I'm thinking 15 plants in 5 gallon buckets with 2k watts and AC. How's that sound?


----------



## greenguy (Sep 25, 2012)

Lol yeah "


----------



## ShOrTbUs (Sep 26, 2012)

the question is hydro or soil? 2x1k = 8k+ lumens per sq/f


----------



## ShOrTbUs (Sep 26, 2012)

how i'd do it...

hydro setup:

2 - 600 Watt hps
16 bucket ebb & flow
6" inline fan
2 - 4ft 8 bulb t5's

i would build a bench out of plywood & 2X4's, and do a top/bottom setup with the t5's. prolly go with flood & drain in 4x4 rockwool.
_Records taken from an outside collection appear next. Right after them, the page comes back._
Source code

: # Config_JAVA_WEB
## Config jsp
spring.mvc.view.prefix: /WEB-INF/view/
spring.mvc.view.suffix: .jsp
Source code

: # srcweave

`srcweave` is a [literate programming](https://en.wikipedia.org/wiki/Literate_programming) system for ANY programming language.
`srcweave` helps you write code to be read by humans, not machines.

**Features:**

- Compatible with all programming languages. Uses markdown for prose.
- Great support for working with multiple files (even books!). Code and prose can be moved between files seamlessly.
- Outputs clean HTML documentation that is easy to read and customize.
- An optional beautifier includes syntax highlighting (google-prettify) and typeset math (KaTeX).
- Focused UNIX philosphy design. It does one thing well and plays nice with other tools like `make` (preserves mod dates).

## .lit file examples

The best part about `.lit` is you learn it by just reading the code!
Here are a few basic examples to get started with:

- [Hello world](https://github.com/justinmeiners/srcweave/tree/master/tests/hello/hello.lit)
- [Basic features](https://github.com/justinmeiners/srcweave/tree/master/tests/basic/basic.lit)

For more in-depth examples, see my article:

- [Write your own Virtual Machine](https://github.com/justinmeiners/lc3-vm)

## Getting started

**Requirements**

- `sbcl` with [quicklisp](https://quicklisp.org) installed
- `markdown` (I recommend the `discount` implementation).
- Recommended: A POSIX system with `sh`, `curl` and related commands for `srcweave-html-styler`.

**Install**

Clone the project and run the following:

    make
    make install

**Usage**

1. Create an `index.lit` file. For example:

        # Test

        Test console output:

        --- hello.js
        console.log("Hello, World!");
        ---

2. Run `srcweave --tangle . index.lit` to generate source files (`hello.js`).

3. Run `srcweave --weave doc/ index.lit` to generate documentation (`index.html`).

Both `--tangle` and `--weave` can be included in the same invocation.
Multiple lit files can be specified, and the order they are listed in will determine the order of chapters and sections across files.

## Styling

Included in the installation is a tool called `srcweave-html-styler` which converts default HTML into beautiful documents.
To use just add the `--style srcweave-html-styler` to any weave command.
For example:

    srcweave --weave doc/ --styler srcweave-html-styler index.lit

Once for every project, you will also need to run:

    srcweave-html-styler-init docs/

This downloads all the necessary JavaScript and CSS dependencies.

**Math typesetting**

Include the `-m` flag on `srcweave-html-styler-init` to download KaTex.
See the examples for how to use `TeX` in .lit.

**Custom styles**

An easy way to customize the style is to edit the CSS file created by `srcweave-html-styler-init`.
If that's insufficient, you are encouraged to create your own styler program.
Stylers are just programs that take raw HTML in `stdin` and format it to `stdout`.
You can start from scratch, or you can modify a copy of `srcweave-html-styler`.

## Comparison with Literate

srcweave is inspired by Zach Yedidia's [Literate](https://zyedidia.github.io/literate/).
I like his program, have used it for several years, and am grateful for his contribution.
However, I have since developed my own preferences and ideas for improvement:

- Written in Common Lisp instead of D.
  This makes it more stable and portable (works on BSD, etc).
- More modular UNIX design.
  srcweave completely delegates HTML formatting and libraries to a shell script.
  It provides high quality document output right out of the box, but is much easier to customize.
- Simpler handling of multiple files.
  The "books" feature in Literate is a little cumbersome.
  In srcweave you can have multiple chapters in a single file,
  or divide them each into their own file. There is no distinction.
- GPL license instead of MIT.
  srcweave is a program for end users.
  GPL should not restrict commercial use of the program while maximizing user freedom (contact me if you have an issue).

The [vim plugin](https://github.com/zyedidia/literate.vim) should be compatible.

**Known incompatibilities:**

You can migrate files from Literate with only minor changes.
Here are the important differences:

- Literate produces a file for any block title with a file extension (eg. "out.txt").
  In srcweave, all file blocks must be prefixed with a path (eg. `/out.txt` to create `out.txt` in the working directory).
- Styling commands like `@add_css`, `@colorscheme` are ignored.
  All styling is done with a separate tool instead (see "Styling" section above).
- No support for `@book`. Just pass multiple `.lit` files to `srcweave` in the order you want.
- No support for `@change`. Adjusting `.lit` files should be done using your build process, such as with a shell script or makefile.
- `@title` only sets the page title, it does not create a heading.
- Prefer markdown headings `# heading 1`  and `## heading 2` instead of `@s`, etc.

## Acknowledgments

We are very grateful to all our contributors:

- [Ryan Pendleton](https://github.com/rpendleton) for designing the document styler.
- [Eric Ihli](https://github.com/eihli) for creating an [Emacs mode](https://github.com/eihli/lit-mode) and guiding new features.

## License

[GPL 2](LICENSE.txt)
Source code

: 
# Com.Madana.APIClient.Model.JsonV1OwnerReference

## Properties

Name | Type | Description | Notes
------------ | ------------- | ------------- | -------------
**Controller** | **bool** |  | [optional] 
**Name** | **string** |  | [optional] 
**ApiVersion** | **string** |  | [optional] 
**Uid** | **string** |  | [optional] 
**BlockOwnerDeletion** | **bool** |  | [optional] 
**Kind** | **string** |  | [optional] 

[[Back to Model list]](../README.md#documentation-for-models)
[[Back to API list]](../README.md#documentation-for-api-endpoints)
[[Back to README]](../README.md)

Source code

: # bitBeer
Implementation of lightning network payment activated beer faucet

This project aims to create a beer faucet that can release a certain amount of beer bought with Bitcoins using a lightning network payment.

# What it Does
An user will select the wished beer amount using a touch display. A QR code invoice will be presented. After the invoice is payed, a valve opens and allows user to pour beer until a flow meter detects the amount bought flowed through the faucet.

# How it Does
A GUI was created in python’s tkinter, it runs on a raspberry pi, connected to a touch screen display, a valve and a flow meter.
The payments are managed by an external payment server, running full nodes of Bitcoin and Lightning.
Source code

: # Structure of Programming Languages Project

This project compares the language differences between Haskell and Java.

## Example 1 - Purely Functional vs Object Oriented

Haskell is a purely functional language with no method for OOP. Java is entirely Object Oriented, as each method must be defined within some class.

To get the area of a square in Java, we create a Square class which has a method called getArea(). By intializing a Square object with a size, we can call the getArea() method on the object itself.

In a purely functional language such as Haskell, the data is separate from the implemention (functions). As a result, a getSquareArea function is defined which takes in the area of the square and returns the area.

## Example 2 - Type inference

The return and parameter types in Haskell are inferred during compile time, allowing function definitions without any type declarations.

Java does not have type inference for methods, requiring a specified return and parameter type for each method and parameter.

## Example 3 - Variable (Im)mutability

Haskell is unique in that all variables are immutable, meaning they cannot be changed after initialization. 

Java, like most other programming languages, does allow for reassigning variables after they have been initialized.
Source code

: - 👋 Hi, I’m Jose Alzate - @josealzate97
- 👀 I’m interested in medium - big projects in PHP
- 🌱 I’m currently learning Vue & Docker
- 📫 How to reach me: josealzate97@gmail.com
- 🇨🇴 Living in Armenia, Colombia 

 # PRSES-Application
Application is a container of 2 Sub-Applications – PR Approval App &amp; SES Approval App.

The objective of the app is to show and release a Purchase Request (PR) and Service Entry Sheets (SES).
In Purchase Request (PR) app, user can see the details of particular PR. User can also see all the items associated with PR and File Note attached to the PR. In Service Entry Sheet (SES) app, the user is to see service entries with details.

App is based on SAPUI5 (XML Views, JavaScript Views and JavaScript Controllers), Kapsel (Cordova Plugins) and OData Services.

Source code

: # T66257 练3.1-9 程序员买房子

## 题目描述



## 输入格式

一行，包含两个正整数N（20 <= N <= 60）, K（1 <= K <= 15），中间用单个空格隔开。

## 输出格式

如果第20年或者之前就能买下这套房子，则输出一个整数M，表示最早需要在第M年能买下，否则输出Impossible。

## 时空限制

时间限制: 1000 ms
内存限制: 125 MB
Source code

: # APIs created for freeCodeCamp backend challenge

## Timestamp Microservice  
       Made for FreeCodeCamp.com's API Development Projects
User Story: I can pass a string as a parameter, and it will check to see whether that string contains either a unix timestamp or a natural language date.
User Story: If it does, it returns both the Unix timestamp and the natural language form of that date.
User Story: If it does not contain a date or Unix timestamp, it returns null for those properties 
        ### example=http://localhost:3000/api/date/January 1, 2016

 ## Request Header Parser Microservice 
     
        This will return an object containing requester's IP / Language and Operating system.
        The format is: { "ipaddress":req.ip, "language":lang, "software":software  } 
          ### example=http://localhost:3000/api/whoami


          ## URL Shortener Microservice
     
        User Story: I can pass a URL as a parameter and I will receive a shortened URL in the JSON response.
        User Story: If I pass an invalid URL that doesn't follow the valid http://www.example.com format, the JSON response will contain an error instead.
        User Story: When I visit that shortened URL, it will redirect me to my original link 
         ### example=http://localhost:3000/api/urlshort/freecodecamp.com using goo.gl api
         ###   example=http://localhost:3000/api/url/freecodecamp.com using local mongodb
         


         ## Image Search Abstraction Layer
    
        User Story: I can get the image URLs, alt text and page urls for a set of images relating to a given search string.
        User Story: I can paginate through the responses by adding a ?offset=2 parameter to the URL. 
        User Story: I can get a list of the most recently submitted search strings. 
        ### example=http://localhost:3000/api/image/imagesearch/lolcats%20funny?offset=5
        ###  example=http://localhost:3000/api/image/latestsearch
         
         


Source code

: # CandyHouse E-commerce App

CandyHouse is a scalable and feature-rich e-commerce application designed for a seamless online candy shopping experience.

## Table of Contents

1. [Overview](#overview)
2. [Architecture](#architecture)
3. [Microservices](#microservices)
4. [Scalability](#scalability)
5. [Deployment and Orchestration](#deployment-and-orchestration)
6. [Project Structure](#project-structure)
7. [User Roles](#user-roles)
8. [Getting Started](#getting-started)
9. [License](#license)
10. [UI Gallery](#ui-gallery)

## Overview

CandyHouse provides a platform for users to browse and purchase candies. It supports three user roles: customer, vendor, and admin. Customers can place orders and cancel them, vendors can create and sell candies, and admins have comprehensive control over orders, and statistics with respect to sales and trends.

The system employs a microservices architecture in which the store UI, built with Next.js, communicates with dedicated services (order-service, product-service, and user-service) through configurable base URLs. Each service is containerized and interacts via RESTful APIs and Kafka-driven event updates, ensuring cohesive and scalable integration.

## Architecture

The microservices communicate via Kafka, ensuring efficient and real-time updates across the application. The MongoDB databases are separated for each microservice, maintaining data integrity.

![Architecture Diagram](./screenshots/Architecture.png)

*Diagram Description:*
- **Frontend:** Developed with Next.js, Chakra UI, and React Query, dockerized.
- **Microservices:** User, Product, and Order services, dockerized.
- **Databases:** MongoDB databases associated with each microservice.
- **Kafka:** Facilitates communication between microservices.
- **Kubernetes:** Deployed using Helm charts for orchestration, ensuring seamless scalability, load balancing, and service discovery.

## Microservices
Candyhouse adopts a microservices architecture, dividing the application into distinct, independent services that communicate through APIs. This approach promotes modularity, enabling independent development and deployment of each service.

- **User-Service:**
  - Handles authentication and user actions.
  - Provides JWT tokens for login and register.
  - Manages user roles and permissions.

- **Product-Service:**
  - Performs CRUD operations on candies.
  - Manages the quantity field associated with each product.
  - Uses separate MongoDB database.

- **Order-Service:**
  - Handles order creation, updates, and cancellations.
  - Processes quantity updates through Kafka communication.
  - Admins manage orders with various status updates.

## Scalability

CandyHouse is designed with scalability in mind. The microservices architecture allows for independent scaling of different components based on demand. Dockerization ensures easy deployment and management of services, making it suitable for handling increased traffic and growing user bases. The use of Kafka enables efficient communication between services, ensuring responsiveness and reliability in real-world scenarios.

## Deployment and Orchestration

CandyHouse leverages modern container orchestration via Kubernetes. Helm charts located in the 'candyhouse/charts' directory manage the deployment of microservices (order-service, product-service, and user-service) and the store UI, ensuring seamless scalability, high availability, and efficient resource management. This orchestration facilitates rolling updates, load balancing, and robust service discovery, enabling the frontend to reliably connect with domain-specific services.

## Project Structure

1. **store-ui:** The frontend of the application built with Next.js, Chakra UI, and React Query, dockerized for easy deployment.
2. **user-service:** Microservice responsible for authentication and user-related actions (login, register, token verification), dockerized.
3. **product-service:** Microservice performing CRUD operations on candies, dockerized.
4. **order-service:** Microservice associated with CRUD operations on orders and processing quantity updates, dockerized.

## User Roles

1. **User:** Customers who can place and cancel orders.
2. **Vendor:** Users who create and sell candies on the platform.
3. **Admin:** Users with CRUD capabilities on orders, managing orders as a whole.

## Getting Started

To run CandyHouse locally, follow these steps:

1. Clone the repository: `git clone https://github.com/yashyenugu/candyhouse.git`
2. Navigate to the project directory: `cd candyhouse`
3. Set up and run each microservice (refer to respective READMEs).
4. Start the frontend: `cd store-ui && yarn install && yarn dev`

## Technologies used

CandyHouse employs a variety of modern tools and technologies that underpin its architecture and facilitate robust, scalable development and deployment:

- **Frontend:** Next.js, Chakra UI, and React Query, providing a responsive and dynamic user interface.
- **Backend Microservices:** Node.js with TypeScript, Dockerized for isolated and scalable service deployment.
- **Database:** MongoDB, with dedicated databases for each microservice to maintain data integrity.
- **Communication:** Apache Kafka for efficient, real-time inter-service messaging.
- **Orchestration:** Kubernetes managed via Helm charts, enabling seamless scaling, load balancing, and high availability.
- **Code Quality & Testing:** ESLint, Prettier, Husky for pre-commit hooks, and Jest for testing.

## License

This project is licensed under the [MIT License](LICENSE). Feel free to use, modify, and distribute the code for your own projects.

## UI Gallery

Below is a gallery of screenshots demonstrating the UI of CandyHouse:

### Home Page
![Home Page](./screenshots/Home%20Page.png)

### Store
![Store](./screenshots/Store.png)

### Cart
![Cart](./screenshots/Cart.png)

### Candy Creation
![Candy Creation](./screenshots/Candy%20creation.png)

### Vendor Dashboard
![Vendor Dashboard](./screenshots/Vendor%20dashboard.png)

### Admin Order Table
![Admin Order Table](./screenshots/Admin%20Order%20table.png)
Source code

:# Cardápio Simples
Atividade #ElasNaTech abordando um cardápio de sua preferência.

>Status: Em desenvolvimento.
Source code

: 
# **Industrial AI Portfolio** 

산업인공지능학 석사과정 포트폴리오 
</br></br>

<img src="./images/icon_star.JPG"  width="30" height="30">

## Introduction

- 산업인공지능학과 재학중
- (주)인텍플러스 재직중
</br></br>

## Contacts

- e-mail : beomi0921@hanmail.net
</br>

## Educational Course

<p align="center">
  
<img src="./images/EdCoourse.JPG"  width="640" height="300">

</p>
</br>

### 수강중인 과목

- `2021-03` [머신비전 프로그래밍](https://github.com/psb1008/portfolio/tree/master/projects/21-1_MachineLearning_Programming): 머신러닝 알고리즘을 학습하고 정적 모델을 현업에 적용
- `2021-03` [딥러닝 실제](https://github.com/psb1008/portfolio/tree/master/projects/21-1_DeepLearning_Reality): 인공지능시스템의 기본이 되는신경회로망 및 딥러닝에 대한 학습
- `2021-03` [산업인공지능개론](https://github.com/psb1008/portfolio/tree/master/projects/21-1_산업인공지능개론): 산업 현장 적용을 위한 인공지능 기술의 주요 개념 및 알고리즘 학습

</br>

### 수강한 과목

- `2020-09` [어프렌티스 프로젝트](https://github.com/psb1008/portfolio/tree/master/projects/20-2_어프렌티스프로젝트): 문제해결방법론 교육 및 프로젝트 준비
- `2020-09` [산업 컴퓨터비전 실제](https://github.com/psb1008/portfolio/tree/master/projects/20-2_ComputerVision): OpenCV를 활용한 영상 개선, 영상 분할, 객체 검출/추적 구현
if i was going soil i would set it up the same, and just use grow bags or 1 & 5 gal pots.

soil would deff be cheaper & less overall work with this setup. i would recommend soil, if you went this route.

the veg area would need a new space. so if this is the only space you will be using, you can cut it to 8 buckets, 1 600w or 1k w, and do a 4'x4' flower side & 4'x4' veg side


----------



## nouvellechef (Sep 26, 2012)

2, 1k's all day. 15, 5gal would be a waste. 10, 5gal would be pushing it. 8, 5gal would be ideal. That's if you are flowering in there also. I have the same tent and a 8x8. I put 16, 5gal, veg for few weeks, then they go in the 8x8 and finish few more weeks of veg and flower in there. All has to be timed correctly to make it work.


----------



## The Hemp Goddess (Sep 26, 2012)

I also vote for 2 1000W.  How large is your A/C?  Whast is your plan for ventilation?

How many plants you put in there is going to depend on whether you are growing sativa or indica plants and how long you plan to veg them.


----------



## greenguy (Sep 26, 2012)

I have a separate veg room, I would go soil, ventilation into grow will come from AC unit (7,000 btu) out of grow 6" blower, prob won't cool tube lights due to AC, was planning on 15 indicas prob bubba kush

Is that too many plants in that space?

Would you do it differently?


----------



## pcduck (Sep 26, 2012)

I doubt that a 7000 btu a/c unit will be enough to cool 2k's of light.


----------



## JustAnotherAntMarching (Sep 26, 2012)

choices a and b simply are not enough light for 32 sq feet...   you could get away with 2 600s but the 2 1000s is what i would use...


----------



## Locked (Sep 26, 2012)

pcduck said:
			
		

> I doubt that a 7000 btu a/c unit will be enough to cool 2k's of light.


:yeahthat:


----------



## greenguy (Sep 26, 2012)

pcduck said:
			
		

> I doubt that a 7000 btu a/c unit will be enough to cool 2k's of light.



Really? Huh, I thought that would be pretty good. What would you use? I can always just go pick up a bigger one. I currently use the 7k btu to cool my bedroom which is about 15x20ft.


----------



## pcduck (Sep 26, 2012)

multifarious said:
			
		

> I run 1980w (x3 aircooled 600s) in an 8x4 tent. Lamps are cooled with a 6" and the tent with an 8". I don't run any ac. On very hot days, over 82f, I could reduce the temps by turning the "super" off.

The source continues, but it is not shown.